* _What to work on_: Repeat every line of the material below exactly.

* _Working data_:
·····

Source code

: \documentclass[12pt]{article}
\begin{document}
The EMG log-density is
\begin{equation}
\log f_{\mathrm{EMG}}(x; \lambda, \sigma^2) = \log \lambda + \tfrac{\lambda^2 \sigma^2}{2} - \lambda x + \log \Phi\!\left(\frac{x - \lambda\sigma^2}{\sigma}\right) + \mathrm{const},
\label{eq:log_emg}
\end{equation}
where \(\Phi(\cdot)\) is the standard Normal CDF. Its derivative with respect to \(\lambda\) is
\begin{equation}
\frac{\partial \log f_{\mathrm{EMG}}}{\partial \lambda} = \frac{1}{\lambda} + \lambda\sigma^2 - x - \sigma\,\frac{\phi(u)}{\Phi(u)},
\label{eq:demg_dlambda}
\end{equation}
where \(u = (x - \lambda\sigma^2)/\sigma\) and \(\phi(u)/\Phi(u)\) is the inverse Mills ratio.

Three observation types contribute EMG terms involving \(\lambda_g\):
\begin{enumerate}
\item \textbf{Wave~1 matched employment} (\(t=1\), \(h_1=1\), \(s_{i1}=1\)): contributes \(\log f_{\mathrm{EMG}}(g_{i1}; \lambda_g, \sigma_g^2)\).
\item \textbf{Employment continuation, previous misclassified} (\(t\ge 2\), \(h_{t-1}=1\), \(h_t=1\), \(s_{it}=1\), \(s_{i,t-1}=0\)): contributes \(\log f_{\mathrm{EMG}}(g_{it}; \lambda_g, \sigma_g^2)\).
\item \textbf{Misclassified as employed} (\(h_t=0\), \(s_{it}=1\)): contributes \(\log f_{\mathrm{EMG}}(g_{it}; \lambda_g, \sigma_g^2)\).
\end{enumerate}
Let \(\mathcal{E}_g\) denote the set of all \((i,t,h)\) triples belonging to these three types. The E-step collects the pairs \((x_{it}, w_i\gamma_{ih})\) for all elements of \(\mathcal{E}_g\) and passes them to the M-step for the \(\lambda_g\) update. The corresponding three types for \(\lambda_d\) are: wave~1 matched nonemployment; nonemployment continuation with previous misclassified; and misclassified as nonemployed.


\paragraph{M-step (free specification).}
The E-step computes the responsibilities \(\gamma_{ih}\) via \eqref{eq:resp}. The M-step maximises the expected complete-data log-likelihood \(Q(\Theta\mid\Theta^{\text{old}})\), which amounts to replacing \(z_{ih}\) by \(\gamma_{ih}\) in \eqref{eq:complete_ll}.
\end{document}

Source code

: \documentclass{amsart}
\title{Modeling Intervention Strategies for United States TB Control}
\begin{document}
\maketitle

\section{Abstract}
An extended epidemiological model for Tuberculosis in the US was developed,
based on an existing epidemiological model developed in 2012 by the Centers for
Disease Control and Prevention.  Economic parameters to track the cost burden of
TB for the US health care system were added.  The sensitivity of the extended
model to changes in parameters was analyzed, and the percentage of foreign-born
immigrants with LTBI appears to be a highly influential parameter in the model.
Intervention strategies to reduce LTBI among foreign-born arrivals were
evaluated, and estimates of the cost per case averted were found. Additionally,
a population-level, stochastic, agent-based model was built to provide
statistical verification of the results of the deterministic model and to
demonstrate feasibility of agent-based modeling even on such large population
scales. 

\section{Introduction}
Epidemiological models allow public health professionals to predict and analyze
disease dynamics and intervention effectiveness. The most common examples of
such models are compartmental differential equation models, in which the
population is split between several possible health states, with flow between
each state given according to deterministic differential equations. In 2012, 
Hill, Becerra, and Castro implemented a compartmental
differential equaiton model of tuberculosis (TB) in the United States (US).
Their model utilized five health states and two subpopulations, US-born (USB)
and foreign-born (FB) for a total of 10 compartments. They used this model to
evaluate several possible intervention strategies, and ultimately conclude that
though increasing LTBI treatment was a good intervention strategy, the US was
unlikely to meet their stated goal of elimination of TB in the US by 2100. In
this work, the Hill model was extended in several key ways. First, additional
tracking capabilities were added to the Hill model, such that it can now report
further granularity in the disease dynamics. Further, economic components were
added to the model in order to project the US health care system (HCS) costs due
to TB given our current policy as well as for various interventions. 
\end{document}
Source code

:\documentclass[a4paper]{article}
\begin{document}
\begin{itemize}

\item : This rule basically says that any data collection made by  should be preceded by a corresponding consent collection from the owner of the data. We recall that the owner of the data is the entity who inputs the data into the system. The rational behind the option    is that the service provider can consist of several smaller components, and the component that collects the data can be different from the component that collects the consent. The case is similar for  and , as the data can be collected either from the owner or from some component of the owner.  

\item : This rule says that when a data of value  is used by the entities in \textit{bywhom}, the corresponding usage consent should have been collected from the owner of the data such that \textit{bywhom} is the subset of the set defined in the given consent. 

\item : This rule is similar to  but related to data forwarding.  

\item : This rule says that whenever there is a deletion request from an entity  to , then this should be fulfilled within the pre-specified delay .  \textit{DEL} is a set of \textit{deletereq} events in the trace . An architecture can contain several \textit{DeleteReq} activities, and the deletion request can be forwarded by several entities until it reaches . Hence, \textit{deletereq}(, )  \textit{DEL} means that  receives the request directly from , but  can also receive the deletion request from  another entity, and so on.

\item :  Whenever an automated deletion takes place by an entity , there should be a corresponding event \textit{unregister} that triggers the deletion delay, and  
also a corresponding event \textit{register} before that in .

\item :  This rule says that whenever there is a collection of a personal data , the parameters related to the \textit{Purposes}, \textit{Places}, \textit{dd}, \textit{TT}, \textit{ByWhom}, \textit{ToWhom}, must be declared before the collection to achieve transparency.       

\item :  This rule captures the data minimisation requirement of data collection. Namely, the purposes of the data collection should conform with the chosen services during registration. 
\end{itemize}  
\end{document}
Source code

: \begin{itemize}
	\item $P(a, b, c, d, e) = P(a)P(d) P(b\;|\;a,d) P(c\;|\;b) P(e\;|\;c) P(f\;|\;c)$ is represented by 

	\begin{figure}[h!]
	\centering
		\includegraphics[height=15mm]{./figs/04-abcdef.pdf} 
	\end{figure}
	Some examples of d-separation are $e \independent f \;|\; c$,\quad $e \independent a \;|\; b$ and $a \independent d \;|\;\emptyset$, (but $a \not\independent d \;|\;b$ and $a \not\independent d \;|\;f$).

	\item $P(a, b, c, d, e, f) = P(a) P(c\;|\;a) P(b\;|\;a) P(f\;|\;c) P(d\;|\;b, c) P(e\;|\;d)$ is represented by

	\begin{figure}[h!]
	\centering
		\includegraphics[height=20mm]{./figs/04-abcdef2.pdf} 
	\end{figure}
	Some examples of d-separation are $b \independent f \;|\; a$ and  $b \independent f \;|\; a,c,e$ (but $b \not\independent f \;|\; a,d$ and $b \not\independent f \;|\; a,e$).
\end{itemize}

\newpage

·····

* _Written response_:
Source code

: \documentclass[12pt]{article}
\begin{document}
The EMG log-density is
\begin{equation}
\log f_{\mathrm{EMG}}(x; \lambda, \sigma^2) = \log \lambda + \tfrac{\lambda^2 \sigma^2}{2} - \lambda x + \log \Phi\!\left(\frac{x - \lambda\sigma^2}{\sigma}\right) + \mathrm{const},
\label{eq:log_emg}
\end{equation}
where \(\Phi(\cdot)\) is the standard Normal CDF. Its derivative with respect to \(\lambda\) is
\begin{equation}
\frac{\partial \log f_{\mathrm{EMG}}}{\partial \lambda} = \frac{1}{\lambda} + \lambda\sigma^2 - x - \sigma\,\frac{\phi(u)}{\Phi(u)},
\label{eq:demg_dlambda}
\end{equation}
where \(u = (x - \lambda\sigma^2)/\sigma\) and \(\phi(u)/\Phi(u)\) is the inverse Mills ratio.

Three observation types contribute EMG terms involving \(\lambda_g\):
\begin{enumerate}
\item \textbf{Wave~1 matched employment} (\(t=1\), \(h_1=1\), \(s_{i1}=1\)): contributes \(\log f_{\mathrm{EMG}}(g_{i1}; \lambda_g, \sigma_g^2)\).
\item \textbf{Employment continuation, previous misclassified} (\(t\ge 2\), \(h_{t-1}=1\), \(h_t=1\), \(s_{it}=1\), \(s_{i,t-1}=0\)): contributes \(\log f_{\mathrm{EMG}}(g_{it}; \lambda_g, \sigma_g^2)\).
\item \textbf{Misclassified as employed} (\(h_t=0\), \(s_{it}=1\)): contributes \(\log f_{\mathrm{EMG}}(g_{it}; \lambda_g, \sigma_g^2)\).
\end{enumerate}
Let \(\mathcal{E}_g\) denote the set of all \((i,t,h)\) triples belonging to these three types. The E-step collects the pairs \((x_{it}, w_i\gamma_{ih})\) for all elements of \(\mathcal{E}_g\) and passes them to the M-step for the \(\lambda_g\) update. The corresponding three types for \(\lambda_d\) are: wave~1 matched nonemployment; nonemployment continuation with previous misclassified; and misclassified as nonemployed.


\paragraph{M-step (free specification).}
The E-step computes the responsibilities \(\gamma_{ih}\) via \eqref{eq:resp}. The M-step maximises the expected complete-data log-likelihood \(Q(\Theta\mid\Theta^{\text{old}})\), which amounts to replacing \(z_{ih}\) by \(\gamma_{ih}\) in \eqref{eq:complete_ll}.
\end{document}

Source code

: \documentclass{amsart}
\title{Modeling Intervention Strategies for United States TB Control}
\begin{document}
\maketitle

\section{Abstract}
An extended epidemiological model for Tuberculosis in the US was developed,
based on an existing epidemiological model developed in 2012 by the Centers for
Disease Control and Prevention.  Economic parameters to track the cost burden of
TB for the US health care system were added.  The sensitivity of the extended
model to changes in parameters was analyzed, and the percentage of foreign-born
immigrants with LTBI appears to be a highly influential parameter in the model.
Intervention strategies to reduce LTBI among foreign-born arrivals were
evaluated, and estimates of the cost per case averted were found. Additionally,
a population-level, stochastic, agent-based model was built to provide
statistical verification of the results of the deterministic model and to
demonstrate feasibility of agent-based modeling even on such large population
scales. 

\section{Introduction}
Epidemiological models allow public health professionals to predict and analyze
disease dynamics and intervention effectiveness. The most common examples of
such models are compartmental differential equation models, in which the
population is split between several possible health states, with flow between
each state given according to deterministic differential equations. In 2012, 
Hill, Becerra, and Castro implemented a compartmental
differential equaiton model of tuberculosis (TB) in the United States (US).
Their model utilized five health states and two subpopulations, US-born (USB)
and foreign-born (FB) for a total of 10 compartments. They used this model to
evaluate several possible intervention strategies, and ultimately conclude that
though increasing LTBI treatment was a good intervention strategy, the US was
unlikely to meet their stated goal of elimination of TB in the US by 2100. In
this work, the Hill model was extended in several key ways. First, additional
tracking capabilities were added to the Hill model, such that it can now report
further granularity in the disease dynamics. Further, economic components were
added to the model in order to project the US health care system (HCS) costs due
to TB given our current policy as well as for various interventions. 
\end{document}
Source code

:\documentclass[a4paper]{article}
\begin{document}
\begin{itemize}

\item : This rule basically says that any data collection made by  should be preceded by a corresponding consent collection from the owner of the data. We recall that the owner of the data is the entity who inputs the data into the system. The rational behind the option    is that the service provider can consist of several smaller components, and the component that collects the data can be different from the component that collects the consent. The case is similar for  and , as the data can be collected either from the owner or from some component of the owner.  

\item : This rule says that when a data of value  is used by the entities in \textit{bywhom}, the corresponding usage consent should have been collected from the owner of the data such that \textit{bywhom} is the subset of the set defined in the given consent. 

\item : This rule is similar to  but related to data forwarding.  

\item : This rule says that whenever there is a deletion request from an entity  to , then this should be fulfilled within the pre-specified delay .  \textit{DEL} is a set of \textit{deletereq} events in the trace . An architecture can contain several \textit{DeleteReq} activities, and the deletion request can be forwarded by several entities until it reaches . Hence, \textit{deletereq}(, )  \textit{DEL} means that  receives the request directly from , but  can also receive the deletion request from  another entity, and so on.

\item :  Whenever an automated deletion takes place by an entity , there should be a corresponding event \textit{unregister} that triggers the deletion delay, and  
also a corresponding event \textit{register} before that in .

\item :  This rule says that whenever there is a collection of a personal data , the parameters related to the \textit{Purposes}, \textit{Places}, \textit{dd}, \textit{TT}, \textit{ByWhom}, \textit{ToWhom}, must be declared before the collection to achieve transparency.       

\item :  This rule captures the data minimisation requirement of data collection. Namely, the purposes of the data collection should conform with the chosen services during registration. 
\end{itemize}  
\end{document}
Source code

: \begin{itemize}
	\item $P(a, b, c, d, e) = P(a)P(d) P(b\;|\;a,d) P(c\;|\;b) P(e\;|\;c) P(f\;|\;c)$ is represented by 

	\begin{figure}[h!]
	\centering
		\includegraphics[height=15mm]{./figs/04-abcdef.pdf} 
	\end{figure}
	Some examples of d-separation are $e \independent f \;|\; c$,\quad $e \independent a \;|\; b$ and $a \independent d \;|\;\emptyset$, (but $a \not\independent d \;|\;b$ and $a \not\independent d \;|\;f$).

	\item $P(a, b, c, d, e, f) = P(a) P(c\;|\;a) P(b\;|\;a) P(f\;|\;c) P(d\;|\;b, c) P(e\;|\;d)$ is represented by

	\begin{figure}[h!]
	\centering
		\includegraphics[height=20mm]{./figs/04-abcdef2.pdf} 
	\end{figure}
	Some examples of d-separation are $b \independent f \;|\; a$ and  $b \independent f \;|\; a,c,e$ (but $b \not\independent f \;|\; a,d$ and $b \not\independent f \;|\; a,e$).
\end{itemize}

\newpage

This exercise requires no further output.